Construction developments to reduce carbon footprints

Posted 3 years ago

One of the biggest products used in construction is steel. Although it is an essential product, it is also cited as one that is ‘critical’ in the move towards a sustainable future. The World Steel Association has published a report documenting how steel cannot be recycled by taking items that are the end of their life cycle to make new products; simply because the demand for steel around the world is too high.

A number of policies have been put in place with member organisations (the largest steel producers in the world) as well as government bodies to move the sustainable focus forward in the industry. Energy consumption in steel production has reduced dramatically and consequently, major improvements from that are less likely because of technology.

Another way in which carbon footprints are being reduced is by minimising the weight of the steel used in construction. With correct engineering, the weight of the steel is less relevant to the load bearing as the design will have a greater impact. In fact, some steelwork components actually become more efficient through their design, in conjunction with increasing sustainability and reducing costs.

BIM is also another tool that can be used to fight against the growing carbon footprint of developments around the world. Making sure a building is error free and efficiently erected means that there is less wastage. In this sense, wastage refers to travel as much as it does in materials. All in all, the impact on the environment has been diminished as a result.
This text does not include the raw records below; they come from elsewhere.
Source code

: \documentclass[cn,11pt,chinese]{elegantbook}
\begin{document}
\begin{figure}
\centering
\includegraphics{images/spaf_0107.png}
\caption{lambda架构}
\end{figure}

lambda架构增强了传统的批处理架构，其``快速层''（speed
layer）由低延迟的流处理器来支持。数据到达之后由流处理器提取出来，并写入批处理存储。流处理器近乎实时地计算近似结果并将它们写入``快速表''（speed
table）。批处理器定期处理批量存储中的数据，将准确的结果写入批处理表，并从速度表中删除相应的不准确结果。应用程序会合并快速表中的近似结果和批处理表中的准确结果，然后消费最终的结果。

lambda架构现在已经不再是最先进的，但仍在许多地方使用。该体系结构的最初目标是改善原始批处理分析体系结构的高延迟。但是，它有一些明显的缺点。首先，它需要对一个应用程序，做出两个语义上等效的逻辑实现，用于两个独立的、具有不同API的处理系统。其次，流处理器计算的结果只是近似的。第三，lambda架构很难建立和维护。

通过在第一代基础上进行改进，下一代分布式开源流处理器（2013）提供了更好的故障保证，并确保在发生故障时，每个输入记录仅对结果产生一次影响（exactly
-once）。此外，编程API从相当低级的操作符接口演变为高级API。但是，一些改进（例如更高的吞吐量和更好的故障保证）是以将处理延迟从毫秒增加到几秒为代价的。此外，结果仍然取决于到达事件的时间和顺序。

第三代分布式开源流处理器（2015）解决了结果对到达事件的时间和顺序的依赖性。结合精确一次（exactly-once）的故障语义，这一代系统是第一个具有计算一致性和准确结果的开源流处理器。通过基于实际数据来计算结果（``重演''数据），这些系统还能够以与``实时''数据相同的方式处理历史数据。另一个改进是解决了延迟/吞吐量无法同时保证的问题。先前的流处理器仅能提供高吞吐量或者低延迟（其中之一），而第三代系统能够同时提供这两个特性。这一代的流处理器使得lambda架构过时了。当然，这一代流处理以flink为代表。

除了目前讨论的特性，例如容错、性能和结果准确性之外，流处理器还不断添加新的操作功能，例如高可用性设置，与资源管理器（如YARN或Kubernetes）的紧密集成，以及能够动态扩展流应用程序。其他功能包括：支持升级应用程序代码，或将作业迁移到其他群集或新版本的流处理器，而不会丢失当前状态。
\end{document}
In a strange twist, modern communication such as social media can also be used in the sustainability fight: Notably, in saving or recycling buildings that need to be knocked down. Social media documents things as they happen, making it real and highlighting how much work there is in demolishing a building at the end of its lifecycle. Moreover, the images are often hard hitting.

resizedimage350207 twitter car park 2

https://twitter.com/trinitycarpark

This illustrates the demolition of a car park – from the point of view of the car park. Not only does this evoke public action but it also brings to the fore that there is space, design and buildings that can be re-used and recycled in a bid to bring sustainability into the construction industry.